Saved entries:

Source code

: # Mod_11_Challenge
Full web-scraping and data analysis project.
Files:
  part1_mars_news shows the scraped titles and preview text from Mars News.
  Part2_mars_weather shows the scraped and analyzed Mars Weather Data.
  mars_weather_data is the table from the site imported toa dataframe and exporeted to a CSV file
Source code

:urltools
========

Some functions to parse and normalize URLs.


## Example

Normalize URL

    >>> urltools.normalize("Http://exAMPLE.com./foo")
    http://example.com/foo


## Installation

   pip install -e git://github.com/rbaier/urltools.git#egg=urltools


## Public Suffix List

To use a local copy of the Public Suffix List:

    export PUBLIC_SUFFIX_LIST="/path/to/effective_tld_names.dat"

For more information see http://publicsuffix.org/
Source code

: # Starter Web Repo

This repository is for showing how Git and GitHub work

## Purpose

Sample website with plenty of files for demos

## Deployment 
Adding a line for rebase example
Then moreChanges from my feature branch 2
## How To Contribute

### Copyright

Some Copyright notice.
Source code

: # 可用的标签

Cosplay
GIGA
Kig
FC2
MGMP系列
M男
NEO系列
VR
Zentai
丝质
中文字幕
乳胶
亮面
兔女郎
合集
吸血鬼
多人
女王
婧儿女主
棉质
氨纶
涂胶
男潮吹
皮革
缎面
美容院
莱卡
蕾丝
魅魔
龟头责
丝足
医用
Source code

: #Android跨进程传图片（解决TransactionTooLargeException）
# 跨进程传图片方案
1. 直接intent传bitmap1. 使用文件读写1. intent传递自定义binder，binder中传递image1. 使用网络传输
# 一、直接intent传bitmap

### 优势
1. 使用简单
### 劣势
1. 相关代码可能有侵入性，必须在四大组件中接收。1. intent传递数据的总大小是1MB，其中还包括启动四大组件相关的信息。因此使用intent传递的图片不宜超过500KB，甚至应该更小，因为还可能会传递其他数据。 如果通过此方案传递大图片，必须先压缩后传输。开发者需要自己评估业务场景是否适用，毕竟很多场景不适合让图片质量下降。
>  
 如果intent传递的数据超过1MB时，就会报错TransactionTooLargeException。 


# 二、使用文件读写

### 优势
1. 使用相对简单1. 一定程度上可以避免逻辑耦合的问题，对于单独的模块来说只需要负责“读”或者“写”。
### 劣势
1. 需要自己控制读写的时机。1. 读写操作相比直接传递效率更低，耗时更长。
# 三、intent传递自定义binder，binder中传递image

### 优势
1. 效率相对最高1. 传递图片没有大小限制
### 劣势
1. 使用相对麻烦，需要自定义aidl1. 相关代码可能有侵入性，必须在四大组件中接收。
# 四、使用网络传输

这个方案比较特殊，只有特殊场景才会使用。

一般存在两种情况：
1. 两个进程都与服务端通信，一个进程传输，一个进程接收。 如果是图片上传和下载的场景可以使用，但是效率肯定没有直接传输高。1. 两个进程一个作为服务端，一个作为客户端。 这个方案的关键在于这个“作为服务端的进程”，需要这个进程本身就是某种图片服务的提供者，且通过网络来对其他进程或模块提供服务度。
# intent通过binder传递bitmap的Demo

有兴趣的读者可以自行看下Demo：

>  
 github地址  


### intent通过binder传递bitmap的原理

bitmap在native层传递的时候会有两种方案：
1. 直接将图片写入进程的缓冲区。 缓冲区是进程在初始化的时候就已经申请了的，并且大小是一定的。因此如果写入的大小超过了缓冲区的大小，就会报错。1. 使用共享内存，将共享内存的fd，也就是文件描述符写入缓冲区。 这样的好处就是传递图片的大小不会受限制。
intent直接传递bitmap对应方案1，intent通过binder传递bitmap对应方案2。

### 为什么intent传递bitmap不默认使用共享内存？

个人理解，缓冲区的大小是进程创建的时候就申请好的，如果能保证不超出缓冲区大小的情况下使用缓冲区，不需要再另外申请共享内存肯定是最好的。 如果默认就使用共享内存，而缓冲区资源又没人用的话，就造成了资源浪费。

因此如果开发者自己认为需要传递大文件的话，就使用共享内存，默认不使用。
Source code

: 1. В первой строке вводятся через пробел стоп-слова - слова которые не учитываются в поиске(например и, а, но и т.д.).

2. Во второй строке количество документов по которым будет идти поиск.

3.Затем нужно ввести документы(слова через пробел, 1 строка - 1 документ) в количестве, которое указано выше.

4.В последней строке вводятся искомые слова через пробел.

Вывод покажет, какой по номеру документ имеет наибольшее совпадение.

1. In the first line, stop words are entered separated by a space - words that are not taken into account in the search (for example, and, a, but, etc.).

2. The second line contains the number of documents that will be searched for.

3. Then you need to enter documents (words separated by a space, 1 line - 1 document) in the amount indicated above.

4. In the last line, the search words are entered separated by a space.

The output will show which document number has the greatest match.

**Task item:**
Show all lines from the data that contain "space".

**Exercise output:**
1. In the first line, stop words are entered separated by a space - words that are not taken into account in the search (for example, and, a, but, etc.).
3. Then you need to enter documents (words separated by a space, 1 line - 1 document) in the amount indicated above.
4. In the last line, the search words are entered separated by a space.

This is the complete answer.